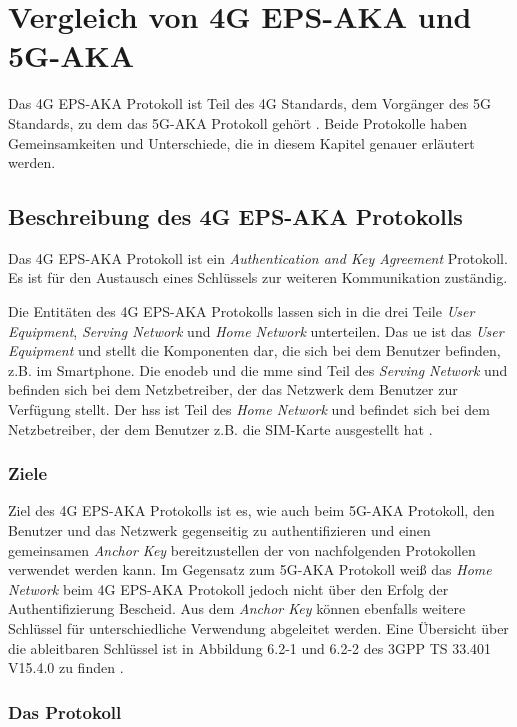 \chapter{Vergleich von 4G EPS-AKA und 5G-AKA}
\label{chap:3}

Das 4G EPS-AKA Protokoll ist Teil des 4G Standards, dem Vorgänger des 5G Standards, zu dem das 5G-AKA Protokoll gehört \cite{Compare}.
Beide Protokolle haben Gemeinsamkeiten und Unterschiede, die in diesem Kapitel genauer erläutert werden.


\section{Beschreibung des 4G EPS-AKA Protokolls}

Das 4G EPS-AKA Protokoll ist ein \textit{Authentication and Key Agreement} Protokoll.
Es ist für den Austausch eines Schlüssels zur weiteren Kommunikation zuständig.

Die Entitäten des 4G EPS-AKA Protokolls lassen sich in die drei Teile \textit{User Equipment}, \textit{Serving Network} und \textit{Home Network} unterteilen.
Das \gls{ue} ist das \textit{User Equipment} und stellt die Komponenten dar, die sich bei dem Benutzer befinden, z.B. im Smartphone.
Die \gls{enodeb} und die \gls{mme} sind Teil des \textit{Serving Network} und befinden sich bei dem Netzbetreiber, der das Netzwerk dem Benutzer zur Verfügung stellt.
Der \gls{hss} ist Teil des \textit{Home Network} und befindet sich bei dem Netzbetreiber, der dem Benutzer z.B. die SIM-Karte ausgestellt hat \cite{Compare}.

\subsection{Ziele}

Ziel des 4G EPS-AKA Protokolls ist es, wie auch beim 5G-AKA Protokoll, den Benutzer und das Netzwerk gegenseitig zu authentifizieren und einen gemeinsamen \textit{Anchor Key} bereitzustellen der von nachfolgenden Protokollen verwendet werden kann.
Im Gegensatz zum 5G-AKA Protokoll weiß das \textit{Home Network} beim 4G EPS-AKA Protokoll jedoch nicht über den Erfolg der Authentifizierung Bescheid.
Aus dem \textit{Anchor Key} können ebenfalls weitere Schlüssel für unterschiedliche Verwendung abgeleitet werden.
Eine Übersicht über die ableitbaren Schlüssel ist in Abbildung 6.2-1 und 6.2-2 des 3GPP TS 33.401 V15.4.0 zu finden \cite[33, 35]{3gppTS33.401V15.4.0}.

\subsection{Das Protokoll \cite{Compare}}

+--

Would you copy out all the data exactly, without the images?

● TASK SOLUTION
 \chapter{Vergleich von 4G EPS-AKA und 5G-AKA}
\label{chap:3}

Das 4G EPS-AKA Protokoll ist Teil des 4G Standards, dem Vorgänger des 5G Standards, zu dem das 5G-AKA Protokoll gehört \cite{Compare}.
Beide Protokolle haben Gemeinsamkeiten und Unterschiede, die in diesem Kapitel genauer erläutert werden.


\section{Beschreibung des 4G EPS-AKA Protokolls}

Das 4G EPS-AKA Protokoll ist ein \textit{Authentication and Key Agreement} Protokoll.
Es ist für den Austausch eines Schlüssels zur weiteren Kommunikation zuständig.

Die Entitäten des 4G EPS-AKA Protokolls lassen sich in die drei Teile \textit{User Equipment}, \textit{Serving Network} und \textit{Home Network} unterteilen.
Das \gls{ue} ist das \textit{User Equipment} und stellt die Komponenten dar, die sich bei dem Benutzer befinden, z.B. im Smartphone.
Die \gls{enodeb} und die \gls{mme} sind Teil des \textit{Serving Network} und befinden sich bei dem Netzbetreiber, der das Netzwerk dem Benutzer zur Verfügung stellt.
Der \gls{hss} ist Teil des \textit{Home Network} und befindet sich bei dem Netzbetreiber, der dem Benutzer z.B. die SIM-Karte ausgestellt hat \cite{Compare}.

\subsection{Ziele}

Ziel des 4G EPS-AKA Protokolls ist es, wie auch beim 5G-AKA Protokoll, den Benutzer und das Netzwerk gegenseitig zu authentifizieren und einen gemeinsamen \textit{Anchor Key} bereitzustellen der von nachfolgenden Protokollen verwendet werden kann.
Im Gegensatz zum 5G-AKA Protokoll weiß das \textit{Home Network} beim 4G EPS-AKA Protokoll jedoch nicht über den Erfolg der Authentifizierung Bescheid.
Aus dem \textit{Anchor Key} können ebenfalls weitere Schlüssel für unterschiedliche Verwendung abgeleitet werden.
Eine Übersicht über die ableitbaren Schlüssel ist in Abbildung 6.2-1 und 6.2-2 des 3GPP TS 33.401 V15.4.0 zu finden \cite[33, 35]{3gppTS33.401V15.4.0}.

\subsection{Das Protokoll \cite{Compare}}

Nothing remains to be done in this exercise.